À ce titre, nous estimons qu’un blocus partiel de la mer Rouge – et, par voie de conséquence, du canal de Suez – est gérable. La fermeture du détroit d’Ormuz, en revanche, serait une tout autre histoire. En effet, cela signifierait que l’Iran a décidé de participer « officiellement » au conflit du Moyen-Orient, alors qu’il soutient actuellement par procuration les forces du Hezbollah au Liban et les rebelles Houthis au Yémen. Il est bien sûr quasiment impossible d’évaluer le risque d’une telle escalade de la guerre, mais nous pensons qu’il faut rester prudent. En effet, il semble peu probable que les marchés boursiers puissent continuer à ignorer les risques géopolitiques dans un tel scénario.

Les marchés obligataires ayant apparemment aussi anticipé les prochaines baisses de taux des banques centrales, nous préconisons des échéances légèrement plus courtes (environ 5 ans), en espérant que les taux du marché remonteront un peu au cours des prochaines semaines après leur baisse peut-être trop enthousiaste de ces dernières semaines.
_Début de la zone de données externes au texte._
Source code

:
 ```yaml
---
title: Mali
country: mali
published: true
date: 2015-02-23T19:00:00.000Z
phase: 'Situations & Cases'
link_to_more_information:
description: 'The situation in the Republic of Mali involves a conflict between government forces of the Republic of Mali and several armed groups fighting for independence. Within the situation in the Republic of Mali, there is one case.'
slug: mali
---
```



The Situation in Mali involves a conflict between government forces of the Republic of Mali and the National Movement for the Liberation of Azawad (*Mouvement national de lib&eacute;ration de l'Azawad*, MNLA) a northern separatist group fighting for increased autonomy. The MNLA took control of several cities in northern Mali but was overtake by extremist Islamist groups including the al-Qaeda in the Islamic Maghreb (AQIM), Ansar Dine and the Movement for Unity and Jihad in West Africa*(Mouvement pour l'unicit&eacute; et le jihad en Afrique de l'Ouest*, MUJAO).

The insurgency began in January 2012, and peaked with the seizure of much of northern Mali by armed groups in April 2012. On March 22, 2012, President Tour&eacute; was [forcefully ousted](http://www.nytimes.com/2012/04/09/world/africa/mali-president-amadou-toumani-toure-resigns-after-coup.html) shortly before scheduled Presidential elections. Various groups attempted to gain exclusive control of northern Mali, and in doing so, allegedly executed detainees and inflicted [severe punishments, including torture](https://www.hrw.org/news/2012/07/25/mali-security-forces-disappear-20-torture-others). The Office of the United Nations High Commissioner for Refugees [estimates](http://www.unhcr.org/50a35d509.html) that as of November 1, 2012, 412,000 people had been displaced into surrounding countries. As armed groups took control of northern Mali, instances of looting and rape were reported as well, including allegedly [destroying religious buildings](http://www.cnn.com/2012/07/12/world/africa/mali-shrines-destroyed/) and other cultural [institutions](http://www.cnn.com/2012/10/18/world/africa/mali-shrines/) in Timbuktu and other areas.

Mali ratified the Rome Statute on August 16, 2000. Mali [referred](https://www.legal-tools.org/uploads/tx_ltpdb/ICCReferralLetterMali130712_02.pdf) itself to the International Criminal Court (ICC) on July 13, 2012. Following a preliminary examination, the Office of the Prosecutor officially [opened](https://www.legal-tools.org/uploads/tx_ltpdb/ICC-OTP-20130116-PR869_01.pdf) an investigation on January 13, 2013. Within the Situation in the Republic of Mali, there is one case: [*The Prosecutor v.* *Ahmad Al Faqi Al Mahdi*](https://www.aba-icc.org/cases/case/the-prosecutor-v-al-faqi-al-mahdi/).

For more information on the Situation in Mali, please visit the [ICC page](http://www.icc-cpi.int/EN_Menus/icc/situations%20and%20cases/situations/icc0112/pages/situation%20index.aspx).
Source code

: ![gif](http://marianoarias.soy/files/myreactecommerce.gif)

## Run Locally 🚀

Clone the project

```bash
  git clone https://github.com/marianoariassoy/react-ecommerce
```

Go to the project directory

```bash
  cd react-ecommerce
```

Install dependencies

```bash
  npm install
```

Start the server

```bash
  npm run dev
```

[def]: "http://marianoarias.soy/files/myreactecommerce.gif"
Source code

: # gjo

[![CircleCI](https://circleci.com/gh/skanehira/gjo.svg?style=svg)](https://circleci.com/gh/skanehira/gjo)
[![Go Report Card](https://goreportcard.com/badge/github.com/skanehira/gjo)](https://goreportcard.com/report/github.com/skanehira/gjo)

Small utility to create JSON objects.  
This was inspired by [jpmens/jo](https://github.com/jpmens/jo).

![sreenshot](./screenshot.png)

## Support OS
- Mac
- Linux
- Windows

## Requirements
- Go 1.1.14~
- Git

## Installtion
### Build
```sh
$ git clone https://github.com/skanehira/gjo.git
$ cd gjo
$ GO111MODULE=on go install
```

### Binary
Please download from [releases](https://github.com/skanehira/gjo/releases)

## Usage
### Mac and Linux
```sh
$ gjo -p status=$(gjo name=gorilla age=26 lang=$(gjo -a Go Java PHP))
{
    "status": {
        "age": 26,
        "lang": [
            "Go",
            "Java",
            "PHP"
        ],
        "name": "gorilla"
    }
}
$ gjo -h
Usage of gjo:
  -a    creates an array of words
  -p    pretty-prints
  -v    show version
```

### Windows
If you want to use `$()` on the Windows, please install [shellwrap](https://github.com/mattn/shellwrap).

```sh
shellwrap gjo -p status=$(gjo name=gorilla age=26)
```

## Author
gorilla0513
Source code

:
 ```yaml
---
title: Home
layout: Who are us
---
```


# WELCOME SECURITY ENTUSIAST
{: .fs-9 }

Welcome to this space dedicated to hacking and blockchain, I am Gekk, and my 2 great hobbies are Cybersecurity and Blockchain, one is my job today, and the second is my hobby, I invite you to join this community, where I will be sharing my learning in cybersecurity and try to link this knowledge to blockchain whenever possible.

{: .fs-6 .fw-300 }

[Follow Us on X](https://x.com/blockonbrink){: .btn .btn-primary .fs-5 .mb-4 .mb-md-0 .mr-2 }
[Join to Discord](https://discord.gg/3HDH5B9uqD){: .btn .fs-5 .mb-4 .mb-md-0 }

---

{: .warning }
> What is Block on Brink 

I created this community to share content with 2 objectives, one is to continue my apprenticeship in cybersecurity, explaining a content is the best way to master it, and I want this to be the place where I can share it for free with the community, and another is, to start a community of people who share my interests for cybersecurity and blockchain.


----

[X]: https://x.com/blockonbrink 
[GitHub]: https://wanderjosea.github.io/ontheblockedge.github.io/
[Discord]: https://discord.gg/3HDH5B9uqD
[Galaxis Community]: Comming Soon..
Cela s’explique notamment par le fait que le Trésor américain doit trouver des acheteurs pour ses nouvelles émissions d’obligations afin de couvrir les importants déficits budgétaires et de remplacer les vendeurs de papier du gouvernement américain (Chine et autres).

Les vendeurs d’obligations d’État américaines semblent (partiellement) réinvestir/diversifier dans l’or (et peut-être le franc suisse ?), à en juger par la force récente du lingot (et du franc suisse). Après avoir constaté que les États-Unis ont utilisé le pouvoir du dollar en tant que monnaie d’échange internationale pour exercer des pressions politiques ces dernières années, la Banque populaire de Chine (PBoC) pourrait bien avoir choisi de remplacer son stock de bons du Trésor américain par des réserves d’or, entre autres, comme première étape vers la promotion d’une nouvelle monnaie de réserve (adossée à l’or ?). La Banque populaire de Chine n’est d’ailleurs pas la seule banque centrale à stocker de l’or…

En résumé, la situation géopolitique reste très volatile et il est peu probable qu’elle change en 2024. Tôt ou tard, cette situation devra être compensée par une prime de risque, ce qui se traduira par une baisse des prix (des actions et des obligations). Notre message est donc de rester prudent et bien diversifié. D’un point de vue tactique, une légère réduction de l’échéance moyenne de la composante obligataire des portefeuilles n’est pas non plus une mauvaise idée à notre avis.

Il nous reste à souhaiter à toutes et tous une année 2024 heureuse et paisible, avec, nous l’espérons, des marchés financiers stables.